EXERCISE DESCRIPTION:
Please keep the pictures out and write out exactly the lines from the first in the data below through the one containing "- [操作系统设计与实现-上", both included.

______

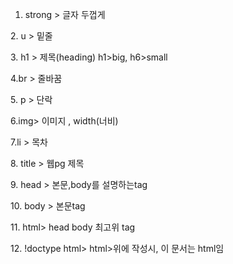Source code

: 1. strong > 글자 두껍게 
<p></p>
2. u > 밑줄
<p></p>
3. h1 > 제목(heading) h1>big, h6>small
<p></p>
4.br > 줄바꿈
<p></p>
5. p > 단락 
<p></p>
6.img> 이미지 , width(너비)
<p></p>
7.li > 목차
<p></p>
8. title > 웹pg 제목
<p></p>
9. head > 본문,body를 설명하는tag 
<p></p>
10. body > 본문tag
<p></p>
11. html> head body 최고위 tag
<p></p>
12. !doctype html> html>위에 작성시,  이 문서는 html임
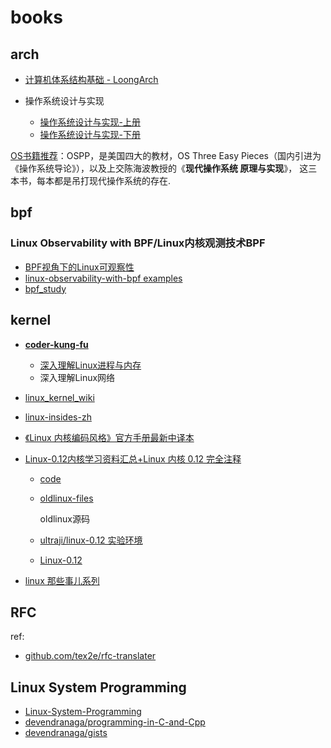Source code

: # books

## arch
- [计算机体系结构基础 - LoongArch](https://foxsen.github.io/archbase/index.html)
- 操作系统设计与实现

	- [操作系统设计与实现-上册](https://github.com/8427003/study-minix-os)
	- [操作系统设计与实现-下册](https://cwlrin.wiki/wp-content/uploads/2021/02/%E6%93%8D%E4%BD%9C%E7%B3%BB%E7%BB%9F%E8%AE%BE%E8%AE%A1%E4%B8%8E%E5%AE%9E%E7%8E%B0_%E7%AC%AC3%E7%89%88(%E4%B8%8B%E5%86%8C).pdf)

[OS书籍推荐](https://zhuanlan.zhihu.com/p/499407835)：OSPP，是美国四大的教材，OS Three Easy Pieces（国内引进为《操作系统导论》），以及上交陈海波教授的《**现代操作系统 原理与实现**》， 这三本书，每本都是吊打现代操作系统的存在.

## bpf
### Linux Observability with BPF/Linux内核观测技术BPF
- [BPF视角下的Linux可观察性](https://github.com/learnre/Linux-Observability-with-BPF)
- [linux-observability-with-bpf examples](https://github.com/bpftools/linux-observability-with-bpf)
- [bpf_study](https://github.com/DavadDi/bpf_study)

## kernel
- [**coder-kung-fu**](https://github.com/yanfeizhang/coder-kung-fu)

	- [深入理解Linux进程与内存](https://blog.csdn.net/weixin_51484460/article/details/141427807)
	- 深入理解Linux网络
- [linux_kernel_wiki](https://github.com/0voice/linux_kernel_wiki)
- [linux-insides-zh](https://github.com/hust-open-atom-club/linux-insides-zh)
- [《Linux 内核编码风格》官方手册最新中译本](https://linux.cn/article-13494-1.html)
- [Linux-0.12内核学习资料汇总+Linux 内核 0.12 完全注释](https://zhuanlan.zhihu.com/p/630740573)

	- [code](http://www.oldlinux.org/Book-Lite/)
	- [oldlinux-files](https://github.com/oldlinux-web/oldlinux-files/blob/master/kernel/0.1x/linux-0.12.tar.gz)

		oldlinux源码
	- [ultraji/linux-0.12 实验环境](https://github.com/ultraji/linux-0.12)
	- [Linux-0.12](https://github.com/sky-big/Linux-0.12)
- [linux 那些事儿系列](http://blog.csdn.net/fudan_abc/article/category/335670)

## RFC
ref:
- [github.com/tex2e/rfc-translater](https://tex2e.github.io/rfc-translater/html/index.html)

## Linux System Programming
- [Linux-System-Programming](https://github.com/vishalchovatiya/Linux-System-Programming)
- [devendranaga/programming-in-C-and-Cpp](https://github.com/devendranaga/programming-in-C-and-Cpp)
- [devendranaga/gists](https://github.com/devendranaga/gists)
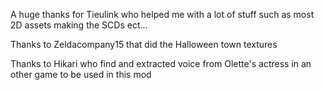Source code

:
A huge thanks for Tieulink who helped me with a lot of stuff such as most 2D assets making the SCDs ect...

Thanks to Zeldacompany15 that did the Halloween town textures 

Thanks to Hikari who find and extracted voice from Olette's actress in an other game to be used in this mod
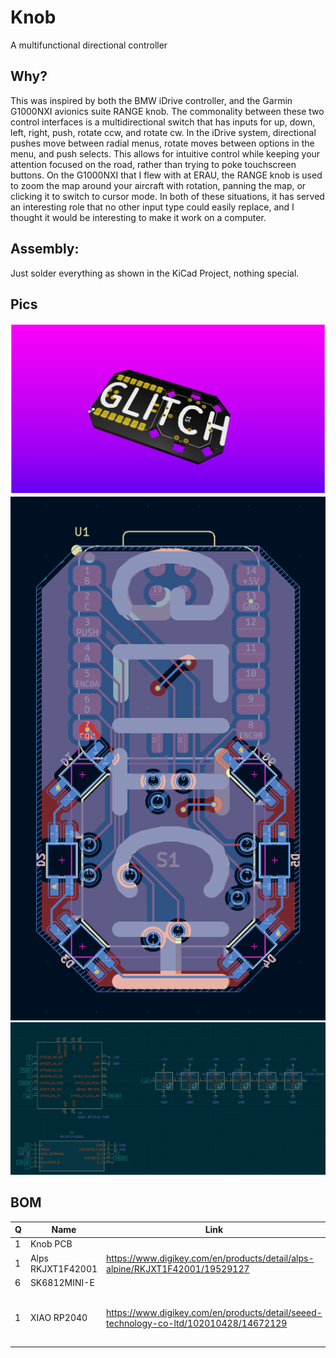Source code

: # Knob
A multifunctional directional controller 

## Why?
This was inspired by both the BMW iDrive controller, and the Garmin G1000NXI avionics suite RANGE knob. The commonality between these two control interfaces is a multidirectional switch that has inputs for up, down, left, right, push, rotate ccw, and rotate cw. In the iDrive system, directional pushes move between radial menus, rotate moves between options in the menu, and push selects. This allows for intuitive control while keeping your attention focused on the road, rather than trying to poke touchscreen buttons. On the G1000NXI that I flew with at ERAU, the RANGE knob is used to zoom the map around your aircraft with rotation, panning the map, or clicking it to switch to cursor mode. In both of these situations, it has served an interesting role that no other input type could easily replace, and I thought it would be interesting to make it work on a computer.

## Assembly:
Just solder everything as shown in the KiCad Project, nothing special.

## Pics
![render](/images/rendernew.png)
![pcb](/images/pcbnew.png)
![sch](/images/schnew.png)

## BOM 
|Q  |Name             |Link                                                                                 |Price+ship                                   |Total |
|---|-----------------|-------------------------------------------------------------------------------------|---------------------------------------------|------|
|1  |Knob PCB         |                                                                                     |$8.22                                        |$30.96|
|1  |Alps RKJXT1F42001|https://www.digikey.com/en/products/detail/alps-alpine/RKJXT1F42001/19529127         |$22.74                                       |      |
|6  |SK6812MINI-E     |                                                                                     |on hand                                      |      |
|1  |XIAO RP2040      |https://www.digikey.com/en/products/detail/seeed-technology-co-ltd/102010428/14672129|included in the other to account for shipping|      |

______

TASK ANSWER:
Source code

: 1. strong > 글자 두껍게 
<p></p>
2. u > 밑줄
<p></p>
3. h1 > 제목(heading) h1>big, h6>small
<p></p>
4.br > 줄바꿈
<p></p>
5. p > 단락 
<p></p>
6.img> 이미지 , width(너비)
<p></p>
7.li > 목차
<p></p>
8. title > 웹pg 제목
<p></p>
9. head > 본문,body를 설명하는tag 
<p></p>
10. body > 본문tag
<p></p>
11. html> head body 최고위 tag
<p></p>
12. !doctype html> html>위에 작성시,  이 문서는 html임
Source code

: # books

## arch
- [计算机体系结构基础 - LoongArch](https://foxsen.github.io/archbase/index.html)
- 操作系统设计与实现

	- [操作系统设计与实现-上册](https://github.com/8427003/study-minix-os)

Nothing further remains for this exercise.